** To do **
Filter the entries for lines with the word "fast".

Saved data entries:

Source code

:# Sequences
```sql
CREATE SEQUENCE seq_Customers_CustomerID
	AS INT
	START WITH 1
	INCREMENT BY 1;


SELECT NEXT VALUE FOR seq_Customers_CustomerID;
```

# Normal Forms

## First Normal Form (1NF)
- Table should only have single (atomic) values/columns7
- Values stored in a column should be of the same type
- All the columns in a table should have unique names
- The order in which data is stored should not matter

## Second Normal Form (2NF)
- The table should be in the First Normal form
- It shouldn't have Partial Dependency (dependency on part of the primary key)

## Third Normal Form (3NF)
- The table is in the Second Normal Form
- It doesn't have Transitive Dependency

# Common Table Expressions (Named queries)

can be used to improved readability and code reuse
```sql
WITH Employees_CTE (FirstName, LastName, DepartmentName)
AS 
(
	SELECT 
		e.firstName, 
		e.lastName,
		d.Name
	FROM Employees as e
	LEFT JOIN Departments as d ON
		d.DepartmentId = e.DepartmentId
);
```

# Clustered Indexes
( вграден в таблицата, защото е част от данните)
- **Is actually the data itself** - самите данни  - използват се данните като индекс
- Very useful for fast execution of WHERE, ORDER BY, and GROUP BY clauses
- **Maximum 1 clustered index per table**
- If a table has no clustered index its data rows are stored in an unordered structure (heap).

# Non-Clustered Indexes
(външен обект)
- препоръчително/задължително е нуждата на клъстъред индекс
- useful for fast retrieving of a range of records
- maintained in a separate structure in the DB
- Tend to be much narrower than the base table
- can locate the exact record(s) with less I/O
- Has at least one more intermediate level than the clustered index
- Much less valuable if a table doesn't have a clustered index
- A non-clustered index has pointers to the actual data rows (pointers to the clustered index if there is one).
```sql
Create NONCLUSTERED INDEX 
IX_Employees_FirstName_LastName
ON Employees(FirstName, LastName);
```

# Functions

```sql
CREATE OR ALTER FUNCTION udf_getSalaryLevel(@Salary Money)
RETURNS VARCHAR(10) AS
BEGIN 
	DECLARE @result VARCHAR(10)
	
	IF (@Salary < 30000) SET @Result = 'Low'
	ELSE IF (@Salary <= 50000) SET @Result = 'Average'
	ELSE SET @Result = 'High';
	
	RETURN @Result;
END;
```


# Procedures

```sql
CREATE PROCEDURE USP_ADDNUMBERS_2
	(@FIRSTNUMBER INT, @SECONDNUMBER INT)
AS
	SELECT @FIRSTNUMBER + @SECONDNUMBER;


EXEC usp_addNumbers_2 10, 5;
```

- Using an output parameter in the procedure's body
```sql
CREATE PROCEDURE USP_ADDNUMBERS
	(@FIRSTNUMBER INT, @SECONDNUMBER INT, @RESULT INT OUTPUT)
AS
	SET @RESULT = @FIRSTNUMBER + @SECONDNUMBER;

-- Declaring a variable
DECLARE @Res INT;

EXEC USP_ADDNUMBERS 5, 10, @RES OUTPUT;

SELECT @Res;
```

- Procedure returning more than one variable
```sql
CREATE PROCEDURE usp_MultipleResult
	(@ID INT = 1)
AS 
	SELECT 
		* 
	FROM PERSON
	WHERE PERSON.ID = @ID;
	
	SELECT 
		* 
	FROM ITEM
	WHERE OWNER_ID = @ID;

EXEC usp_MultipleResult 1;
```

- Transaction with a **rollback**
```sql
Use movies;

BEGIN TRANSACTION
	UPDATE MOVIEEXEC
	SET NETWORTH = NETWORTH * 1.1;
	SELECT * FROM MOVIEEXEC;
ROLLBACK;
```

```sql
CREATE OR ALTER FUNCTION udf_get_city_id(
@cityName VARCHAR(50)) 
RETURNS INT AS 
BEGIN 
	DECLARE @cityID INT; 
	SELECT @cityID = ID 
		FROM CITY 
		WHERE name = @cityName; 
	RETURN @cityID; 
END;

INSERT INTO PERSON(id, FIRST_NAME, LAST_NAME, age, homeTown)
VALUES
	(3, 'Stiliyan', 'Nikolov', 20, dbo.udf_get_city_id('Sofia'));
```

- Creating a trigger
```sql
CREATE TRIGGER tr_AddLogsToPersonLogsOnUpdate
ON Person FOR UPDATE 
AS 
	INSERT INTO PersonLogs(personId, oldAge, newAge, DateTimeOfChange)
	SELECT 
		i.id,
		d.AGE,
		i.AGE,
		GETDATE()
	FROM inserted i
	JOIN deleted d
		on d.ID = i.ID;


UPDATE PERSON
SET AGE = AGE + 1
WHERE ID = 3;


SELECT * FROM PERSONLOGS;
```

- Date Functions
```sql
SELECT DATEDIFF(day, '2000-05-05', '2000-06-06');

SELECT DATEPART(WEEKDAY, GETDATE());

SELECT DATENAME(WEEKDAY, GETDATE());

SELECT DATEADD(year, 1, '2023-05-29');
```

** Solution to this exercise **
- Very useful for fast execution of WHERE, ORDER BY, and GROUP BY clauses
- useful for fast retrieving of a range of records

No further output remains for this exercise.